Non avete mai il dubbio che la crisi mondiale sia un simulacro? Che sotto il sofisticato meccanismo di spread, mercati e soluzioni drastiche non ci sia niente di quello che ci appare? Che il senso mediatico della crisi basta da solo a governare da solo il sistema mondo? Non si tratta di un riflesso dietrologico, ma di punti interrogativi ad alimentare il senso critico, quindi il senso di appartenenza e di partecipazione a un consesso sociale. A una democrazia.
Beh, a me dubbi affiorano costantemente. Per natura, per educazione al senso critico, perché è troppo fastidioso adagiarsi sull'onda cullante del discorso mediatico.
E oggi, leggendo questa notizia me ne sono affiorati tanti: nel nostro paese la metà della ricchezza è posseduta dal 10% delle famiglie. Di contro, il 50% più povero della popolazione possiede il 9,4% della ricchezza totale.
Viviamo in una società di pochi ricchi che possiedono troppo e troppi poveri che possiedono poco.
Allora se la parola crisi ha un senso, se deve avere un senso che valga non soltanto per gli speculatori e per i gruppi oligarchici che dominano la finanza internazionale, lo deve avere dando il giusto peso alle cose della vita reale. E la vita reale ci dice quello che ha rilevato nella sua indagine sulla ricchezza delle famiglie Bankitalia che dice nel suo documento: "La distribuzione della ricchezza è caratterizzata da un elevato grado di concentrazione: molte famiglie detengono livelli modesti o nulli di ricchezza; all'opposto, poche famiglie dispongono di una ricchezza elevata".
Possiamo parlare di ingiustizia sociale? O il concetto di ingiustizia e di eguaglianza, legato alla disparità estrema di possibilità, è troppo estremista? Allora è troppo estremista anche la Costituzione italiana quando parla di eguaglianza in senso formale: " Tutti i cittadini hanno pari dignità sociale e sono eguali davanti alla legge, senza distinzione di sesso di razza, di lingua, di religione, di opinioni politiche, di condizioni personali e sociali". E, soprattutto, quando dice: "È compito della Repubblica rimuovere gli ostacoli di ordine economico e sociale, che, limitando di fatto la libertà e l'eguaglianza dei cittadini, impediscono il pieno sviluppo della persona umana". Parole chiare, nette contro l'ingiustizia sociale, per un' eguaglianza in senso sostanziale.

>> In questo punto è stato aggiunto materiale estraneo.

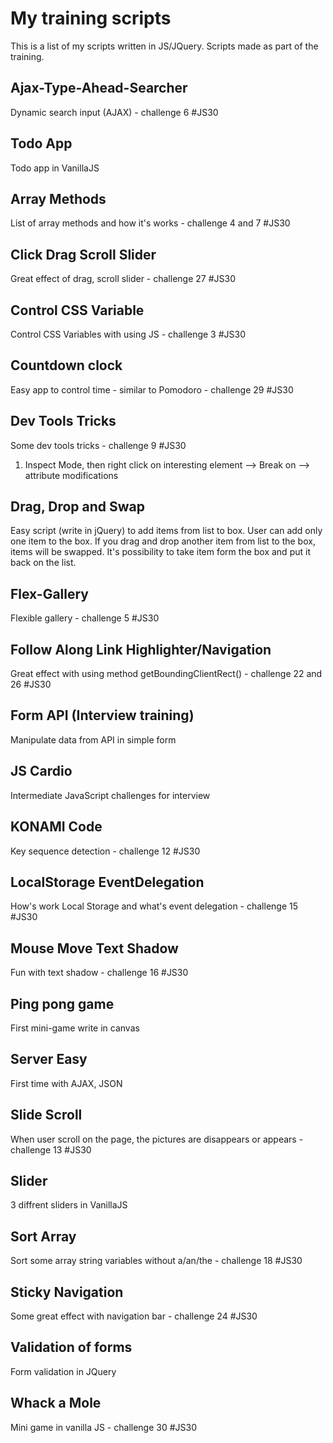 # My training scripts

This is a list of my scripts written in JS/JQuery. Scripts made as part of the training.

## Ajax-Type-Ahead-Searcher

Dynamic search input (AJAX) - challenge 6 #JS30

## Todo App

Todo app in VanillaJS

## Array Methods

List of array methods and how it's works - challenge 4 and 7 #JS30

## Click Drag Scroll Slider

Great effect of drag, scroll slider - challenge 27 #JS30

## Control CSS Variable

Control CSS Variables with using JS - challenge 3 #JS30

## Countdown clock

Easy app to control time - similar to Pomodoro - challenge 29 #JS30

## Dev Tools Tricks

Some dev tools tricks - challenge 9 #JS30
1) Inspect Mode, then right click on interesting element --> Break on --> attribute modifications

## Drag, Drop and Swap

Easy script (write in jQuery) to add items from list to box. User can add only one item to the box. If you drag and drop another item from list to the box, items will be swapped. It's possibility to take item form the box and put it back on the list.

## Flex-Gallery

Flexible gallery - challenge 5 #JS30

## Follow Along Link Highlighter/Navigation

Great effect with using method getBoundingClientRect() - challenge 22 and 26 #JS30

## Form API (Interview training)

Manipulate data from API in simple form

## JS Cardio

Intermediate JavaScript challenges for interview

## KONAMI Code

Key sequence detection - challenge 12 #JS30

## LocalStorage EventDelegation

How's work Local Storage and what's event delegation - challenge 15 #JS30

## Mouse Move Text Shadow

Fun with text shadow - challenge 16 #JS30

## Ping pong game

First mini-game write in canvas

## Server Easy

First time with AJAX, JSON

## Slide Scroll

When user scroll on the page, the pictures are disappears or appears - challenge 13 #JS30

## Slider

3 diffrent sliders in VanillaJS

## Sort Array

Sort some array string variables without a/an/the - challenge 18 #JS30

## Sticky Navigation

Some great effect with navigation bar - challenge 24 #JS30

## Validation of forms

Form validation in JQuery

## Whack a Mole

Mini game in vanilla JS - challenge 30 #JS30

Così mi sembra assurdo discutere della rava e della fava mediatica, quando sulla strada della nostra democrazia c'è un macigno di questa portata, che va a violare i diritti fondamentali delle persone. Dice Zygmunt Bauman: "C'è stato un collasso tra le democrazie nazionali (quelle votate dalla gente), e dalle esigenze dei mercati, travolgendo i diritti sociali delle persone, i loro diritti fondamentali". A questo siamo. Al disastro della spoliazione della politica, della trasformazione in dati di fatto di situazioni che un tempo avremmo definito inaccettabili e che in futuro noi e i nostri figli torneremo a definire inaccettabili.
Inaccettabile che pochi detengano il potere economico e di tutto ciò che ne consegue. Che pochissimi e in istituzioni internazionali non democratiche, gestite da persone non elette dal popolo e che non rappresentano quindi esseri umani che vivono nella società possano gestire la vita di tutti. Supportati dai mezzi di comunicazione principali che funzionano come apparato ideologico dei mercati (come delle politiche di guerra), in mano a pochissimi, quindi guidati dagli interessi dei gruppi finanziari che non hanno alcuna necessità che esista una democrazia reale, che origini dalla partecipazione alla politica.
Per concludere, penso sia il tempo di non cullarsi sull'onda mediatica e sulle parole chiave della crisi di sistema. Penso sia il tempo di tornare a separare il grano dal loglio, di riprendersi la politica, la piazza, l'appartenenza a una comunità. Partendo da qualche dubbio. E dalla pratica della libertà, in prima persona, in ogni luogo di lavoro.
da www.globalist.itViviamo in una società di pochi ricchi che possiedono troppo e troppi poveri che possiedono poco.
Allora se la parola crisi ha un senso, se deve avere un senso che valga non soltanto per gli speculatori e per i gruppi oligarchici che dominano la finanza internazionale, lo deve avere dando il giusto peso alle cose della vita reale. E la vita reale ci dice quello che ha rilevato nella sua indagine sulla ricchezza delle famiglie Bankitalia che dice nel suo documento: "La distribuzione della ricchezza è caratterizzata da un elevato grado di concentrazione: molte famiglie detengono livelli modesti o nulli di ricchezza; all'opposto, poche famiglie dispongono di una ricchezza elevata".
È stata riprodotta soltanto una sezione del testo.